Task to carry out →
Only one stretch of the data below should be repeated: the lines from the line containing "Chileans who were" through the line containing "Before the 1973", inclusive, exactly as they are.

Dataset content →
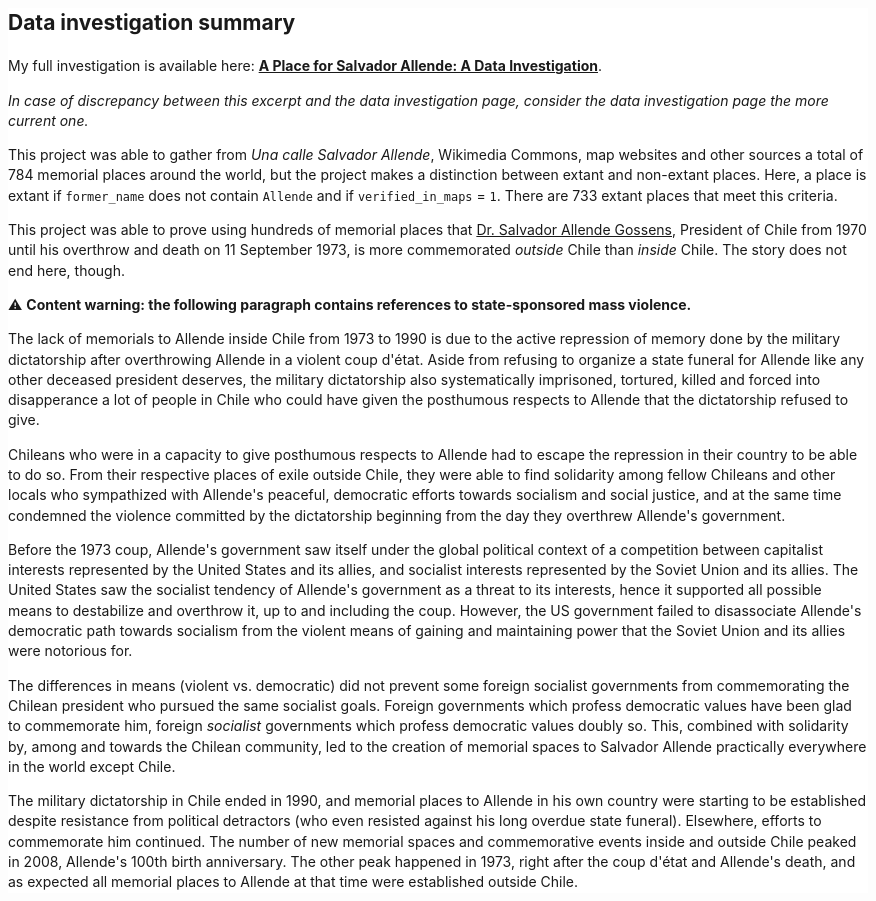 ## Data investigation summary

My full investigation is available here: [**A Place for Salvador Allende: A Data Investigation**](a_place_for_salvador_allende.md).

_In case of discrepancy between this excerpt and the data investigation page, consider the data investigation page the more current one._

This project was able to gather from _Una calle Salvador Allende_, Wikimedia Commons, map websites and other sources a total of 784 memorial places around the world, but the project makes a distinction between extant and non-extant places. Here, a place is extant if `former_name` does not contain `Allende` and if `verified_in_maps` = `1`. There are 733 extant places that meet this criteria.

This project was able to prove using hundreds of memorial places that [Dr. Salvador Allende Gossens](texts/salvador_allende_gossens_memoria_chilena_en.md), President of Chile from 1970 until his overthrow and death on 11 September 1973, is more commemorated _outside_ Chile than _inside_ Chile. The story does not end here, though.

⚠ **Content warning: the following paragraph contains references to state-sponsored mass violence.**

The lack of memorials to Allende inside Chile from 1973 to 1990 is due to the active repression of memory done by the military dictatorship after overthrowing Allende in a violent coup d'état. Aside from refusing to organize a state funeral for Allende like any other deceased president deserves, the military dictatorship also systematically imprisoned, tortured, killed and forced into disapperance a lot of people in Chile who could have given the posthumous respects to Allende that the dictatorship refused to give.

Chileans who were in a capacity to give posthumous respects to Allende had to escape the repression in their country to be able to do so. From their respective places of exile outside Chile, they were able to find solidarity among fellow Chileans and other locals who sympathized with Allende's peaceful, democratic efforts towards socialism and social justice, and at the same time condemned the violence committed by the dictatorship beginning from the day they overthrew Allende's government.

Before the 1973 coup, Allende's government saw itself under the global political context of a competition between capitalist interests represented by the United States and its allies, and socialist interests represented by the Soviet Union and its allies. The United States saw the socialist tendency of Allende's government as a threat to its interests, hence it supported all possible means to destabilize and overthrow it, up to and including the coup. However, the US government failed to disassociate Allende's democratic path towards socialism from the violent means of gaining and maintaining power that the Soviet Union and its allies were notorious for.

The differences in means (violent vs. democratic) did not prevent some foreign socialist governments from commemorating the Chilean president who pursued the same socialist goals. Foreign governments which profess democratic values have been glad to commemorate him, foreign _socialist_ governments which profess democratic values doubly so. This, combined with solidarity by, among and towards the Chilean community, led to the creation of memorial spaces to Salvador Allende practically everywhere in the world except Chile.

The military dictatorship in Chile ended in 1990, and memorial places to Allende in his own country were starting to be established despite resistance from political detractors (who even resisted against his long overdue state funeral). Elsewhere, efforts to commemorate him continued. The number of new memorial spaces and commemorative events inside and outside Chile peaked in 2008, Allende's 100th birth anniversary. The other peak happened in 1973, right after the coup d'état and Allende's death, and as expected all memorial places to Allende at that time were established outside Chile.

Exercise response →
Chileans who were in a capacity to give posthumous respects to Allende had to escape the repression in their country to be able to do so. From their respective places of exile outside Chile, they were able to find solidarity among fellow Chileans and other locals who sympathized with Allende's peaceful, democratic efforts towards socialism and social justice, and at the same time condemned the violence committed by the dictatorship beginning from the day they overthrew Allende's government.

Before the 1973 coup, Allende's government saw itself under the global political context of a competition between capitalist interests represented by the United States and its allies, and socialist interests represented by the Soviet Union and its allies. The United States saw the socialist tendency of Allende's government as a threat to its interests, hence it supported all possible means to destabilize and overthrow it, up to and including the coup. However, the US government failed to disassociate Allende's democratic path towards socialism from the violent means of gaining and maintaining power that the Soviet Union and its allies were notorious for.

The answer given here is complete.